If your builder in Western Australia refuses to fix defects or finish work they were paid to complete, the Building and Energy division of DEMIRS (the Department of Energy, Mines, Industry Regulation and Safety) is your first and mandatory port of call. You must go through Building and Energy before you can escalate to the State Administrative Tribunal (SAT), and the service is free to use.
What Building and Energy handles
Building and Energy is the state government body responsible for regulating the building industry in Western Australia. Its complaint resolution function covers disputes arising from residential building work, including:
- Defective work — building elements that do not meet the required standard of workmanship or do not comply with the approved plans
- Incomplete work — work contracted and paid for that has not been finished
- Contract disputes — disagreements about payment, scope of work, or the terms of a building contract
- Unlicensed building work — work performed by a contractor who was not properly registered
Building and Energy’s powers come primarily from the Building Services (Complaint Resolution and Administration) Act 2011 and the Building Services (Registration) Act 2011. For older matters involving builders registered under the historical scheme, the Builders’ Registration Act 1939 can still be relevant. Understanding which legislation applies to your situation can affect your options, so it is worth checking with Building and Energy directly if your contract pre-dates 2011.
Who can make a complaint
To lodge a complaint with Building and Energy, you generally need to:
- Have a contract (written or oral) with a registered building contractor for residential building work in Western Australia
- Be the owner of the property where the work was carried out, or have a direct contractual relationship with the builder
- Have a genuine dispute about the quality, completion, or terms of that work
The builder must be registered in WA. If the person who carried out your work was not registered and did not hold an appropriate licence, the complaint process is different and may involve referral to another part of Building and Energy for compliance action rather than a dispute resolution outcome.

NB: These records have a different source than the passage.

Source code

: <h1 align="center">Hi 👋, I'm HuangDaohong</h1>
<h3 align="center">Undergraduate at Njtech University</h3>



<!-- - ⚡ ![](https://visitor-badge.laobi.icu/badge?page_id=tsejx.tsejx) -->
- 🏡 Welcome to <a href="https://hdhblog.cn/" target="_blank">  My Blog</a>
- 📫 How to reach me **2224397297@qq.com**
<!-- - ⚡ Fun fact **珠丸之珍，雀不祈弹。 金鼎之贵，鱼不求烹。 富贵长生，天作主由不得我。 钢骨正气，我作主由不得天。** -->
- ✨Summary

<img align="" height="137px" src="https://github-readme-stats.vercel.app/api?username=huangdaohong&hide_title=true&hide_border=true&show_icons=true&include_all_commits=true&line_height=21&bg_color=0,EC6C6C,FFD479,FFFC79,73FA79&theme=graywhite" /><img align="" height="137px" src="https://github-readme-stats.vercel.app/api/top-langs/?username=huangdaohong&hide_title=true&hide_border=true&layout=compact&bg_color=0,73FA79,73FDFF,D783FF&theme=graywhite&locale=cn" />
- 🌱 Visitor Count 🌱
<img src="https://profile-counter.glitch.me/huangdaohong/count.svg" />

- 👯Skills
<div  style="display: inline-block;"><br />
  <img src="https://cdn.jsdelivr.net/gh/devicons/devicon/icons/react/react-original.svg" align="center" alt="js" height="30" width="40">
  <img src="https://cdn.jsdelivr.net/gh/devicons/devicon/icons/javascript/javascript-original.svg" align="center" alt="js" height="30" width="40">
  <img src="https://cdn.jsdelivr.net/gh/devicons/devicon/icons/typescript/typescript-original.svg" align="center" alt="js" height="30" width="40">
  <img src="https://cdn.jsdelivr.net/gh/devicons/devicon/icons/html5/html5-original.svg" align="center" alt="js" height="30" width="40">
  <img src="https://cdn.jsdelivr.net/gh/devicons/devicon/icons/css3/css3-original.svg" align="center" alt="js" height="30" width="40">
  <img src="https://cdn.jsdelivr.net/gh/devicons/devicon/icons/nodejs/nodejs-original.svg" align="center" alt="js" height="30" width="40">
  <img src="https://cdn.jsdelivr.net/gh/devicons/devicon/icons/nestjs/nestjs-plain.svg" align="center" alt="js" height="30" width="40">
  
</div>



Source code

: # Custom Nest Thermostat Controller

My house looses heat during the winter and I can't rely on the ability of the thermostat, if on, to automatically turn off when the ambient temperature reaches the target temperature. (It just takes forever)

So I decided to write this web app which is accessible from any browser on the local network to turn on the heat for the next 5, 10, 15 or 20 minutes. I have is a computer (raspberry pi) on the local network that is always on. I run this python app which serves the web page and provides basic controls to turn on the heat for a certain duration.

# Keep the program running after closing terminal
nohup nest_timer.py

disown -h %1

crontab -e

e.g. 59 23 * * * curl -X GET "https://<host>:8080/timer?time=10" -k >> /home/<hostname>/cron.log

Time limits — act within six years
One of the most important things to understand is the six-year complaint window. Complaints must be lodged within six years of the date of practical completion of the building work. Practical completion is broadly the point at which your home is finished and fit for occupation, even if minor items remain outstanding.
Six years sounds like a long time, but defects in waterproofing, structural elements, and drainage systems can take years to become visible. Once the six-year window closes, Building and Energy cannot accept your complaint regardless of how serious the defect is. If you are approaching that limit, lodge the complaint first and gather further evidence afterwards.
What “poor workmanship” means in practice
Under WA building law, work must be carried out in a proper and workmanlike manner and must comply with the approved plans, the National Construction Code (NCC), relevant Australian Standards, and the terms of the contract. Work that falls short of those standards constitutes poor workmanship.
In the 2024-25 period, Building and Energy received over 570 active complaints, with poor workmanship and contractual disputes consistently making up the two largest categories. Common defective work complaints include:
- Cracking to render, plasterboard, or masonry beyond acceptable tolerances
- Waterproofing failures in wet areas (bathrooms, laundries, external decks)
- Roof leaks and inadequate flashing
- Doors and windows that do not operate correctly
- Drainage that does not fall to the outlet
- Brickwork with excessive variation in mortar joints or misaligned courses
- Structural elements that do not meet NCC requirements
If you are unsure whether a defect meets the threshold for a complaint, an independent building inspection report from a qualified inspector can provide useful evidence.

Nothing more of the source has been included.